CHAPTER TWO
Basic processing
Putting tabs back
entab is very nearly the inverse of detab:
PROGRAM
entab -- convert runs of blanks to tabs
USAGE
entab
FUNCTION
entab copies its input to its output, replacing strings of blanks by
tabs so that the output is visually the same as the input, but
contains fewer characters. Tab stops are assumed to be set every
four columns (i.e., 1, 5, 9,...), so that each sequence of one to
four blanks ending on a tab stop is replaced by one tab character.
EXAMPLE
Using > as a visible tab:
$ runhaskell entab.hs
col 1 2 34 rest
>col>1>2>34>rest
^Z
$ runhaskell detab.hs | runhaskell entab.hs
>col 1>2>34>rest
^Z
>col>1>2>34>rest
BUGS
entab is naive about backspaces, vertical motions, and non-printing
characters. entab will convert a single blank to a tab if it occurs
at a tab stop. Thus entab is not an exact inverse of detab.
The code for entab uses (once again) interact and a String -> String function. The function, entab', is further simplified by using perLine to map across the lines of the input:
perLine f = unlines . map f . lines
In this case, entab' breaks each input line into tabstop-separation blocks, and replaces any trailing spaces in each block with a tab (unless it is the last block of the input).
entab' :: [Bool] -> String -> String
entab' ts = perLine $ entab'' (tabspaces ts)
where
entab'' :: [Int] -> String -> String
entab'' _ [] = []
entab'' (col:rest) txt = doBlock col pre ++ entab'' (drop (col-1) rest) suf
where
(pre, suf) = splitAt col txt
doBlock len blk | length blk < len = blk
doBlock _ blk = case spcs
of "" -> blk -- in case the final blk ends in spaces
_ -> (reverse rest) ++ "\t"
where
(spcs, rest) = break (/= ' ') $ reverse blk
entab = interact $ entab' tabstops
As a side note, this is why tabspaces produces a list of integers rather than a list of space-strings.
Overstrikes
Back in the day, people used teletypewriters to interact with computers. These ttys typed user input onto a roll of paper while passing it to the computer and then printed the computer's output on the paper. One nifty trick was to emulate bold text by doubling a character: print the character, backspace, then print the character again. The duplication would produce a larger, darker glyph. The same trick would allow multiple overlapping glyphs, to produce underlining for example. When CRT terminals entered the scene, they typically followed the conventions of ttys (called "glass ttys", they were), including allowing the nifty backspace trick.

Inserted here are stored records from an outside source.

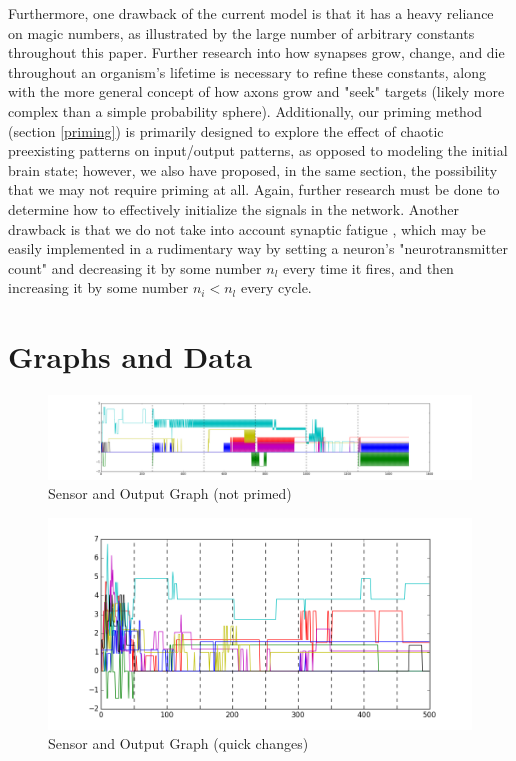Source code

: \documentclass[12pt]{article}
\begin{document}
Furthermore, one drawback of the current model is that it has a heavy reliance on magic numbers, as illustrated by the large number of arbitrary constants throughout this paper.  Further research into how synapses grow, change, and die throughout an organism's lifetime is necessary to refine these constants, along with the more general concept of how axons grow and "seek" targets (likely more complex than a simple probability sphere).  Additionally, our priming method (section \ref{priming}) is primarily designed to explore the effect of chaotic preexisting patterns on input/output patterns, as opposed to modeling the initial brain state; however, we also have proposed, in the same section, the possibility that we may not require priming at all.  Again, further research must be done to determine how to effectively initialize the signals in the network.  Another drawback is that we do not take into account synaptic fatigue \cite{synapticfatigue}, which may be easily implemented in a rudimentary way by setting a neuron's "neurotransmitter count" and decreasing it by some number $n_l$ every time it fires, and then increasing it by some number $n_i < n_l$ every cycle.


\newpage

\section{Graphs and Data} \label{graphs}

\begin{figure}[H]
    \centering
    \includegraphics[width=\textheight,angle=270,keepaspectratio]{../visualizations/8knodes_unrandomized.png}
    \caption{Sensor and Output Graph (not primed)}
\end{figure}

\begin{figure}[H]
    \centering
    \includegraphics[width=\textheight,angle=270,keepaspectratio]{../visualizations/8knodes_quick_changes.png}
    \caption{Sensor and Output Graph (quick changes)}
\end{figure}
\end{document}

Printers (including, apparently, those available to the Bell Labs folks), however, did not follow this convention. Instead, the input had to be built of a special control character at the beginning of each line. An initial space allowed the line to be printed normally, but an initial '+' caused the print head to return to the beginning of the line without advancing the paper. (A "carriage return" without the matching "newline".) Then, the line output would be printed over the previous line, allowing bold, underlines, and whatever other special effects that could be done with overlapping glyphs.

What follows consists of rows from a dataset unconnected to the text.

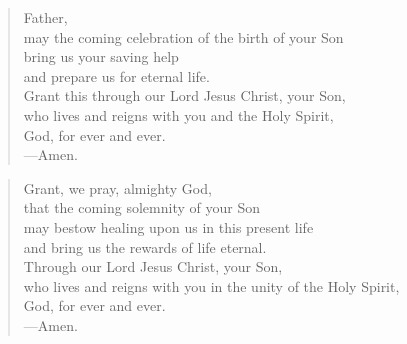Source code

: \prayer

\setlength{\vleftmargin}{\prayerleftmargini}

\begin{verse}
Father,\\
may the coming celebration of the birth of your Son\\
bring us your saving help\\
and prepare us for eternal life.\\
Grant this through our Lord Jesus Christ, your Son,\\
who lives and reigns with you and the Holy Spirit,\\
God, for ever and ever.\\
{\color{red}---\thinspace}Amen.
\end{verse}


\begin{verse}
Grant, we pray, almighty God,\\
that the coming solemnity of your Son\\
may bestow healing upon us in this present life\\
and bring us the rewards of life eternal.\\
Through our Lord Jesus Christ, your Son,\\
who lives and reigns with you in the unity of the Holy Spirit,\\
God, for ever and ever.\\
{\color{red}---\thinspace}Amen.
\end{verse}

\setlength{\vleftmargin}{\defleftmargini}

The overstrike program converts between the first convention and the second.
To preserve what remains of my sanity, I used the '@' character rather than a backspace. If I remember correctly, some systems did use it so, since their terminals did not have backspace keys, so maybe I am not entirely off in the weeds.
PROGRAM
overstrike - replace overstrikes by multiple lines
USAGE
overstrike
FUNCTION
overstrike copies its input to its output, replacing lines
containing backspaces by multiple lines that overstrike to print the
same as the input, but contain no backspaces. It is assumed that
the output is to be printed on a device that takes the first
character of each line as a carriage control; a blank carriage
control causes normal space before print, while a plus sign '+'
suppresses space before print and hence causes the remainder of the
line to overstrike the previous line.
EXAMPLE
$ runhaskell overstrike.hs
abc@@@___
abc
+___
^Z
BUGS
overstrike is naive about vertical motions and non-printing
characters. It produces one overstruck line for each sequence of
backspaces.
overstrike based on interact starts by breaking the incoming text into lines then breaking each line into a list of segments, where each segment is a run of backspaces (i.e. '@') or regular text. mapAccumL is used to process each segment, passing an accumulating parameter through the segments. An '@' segment is replaced by a newline plus a continuation character followed by enough spaces to skip the non-overstricken prefix. The accumulator collects the indentation needed to space over the prefix.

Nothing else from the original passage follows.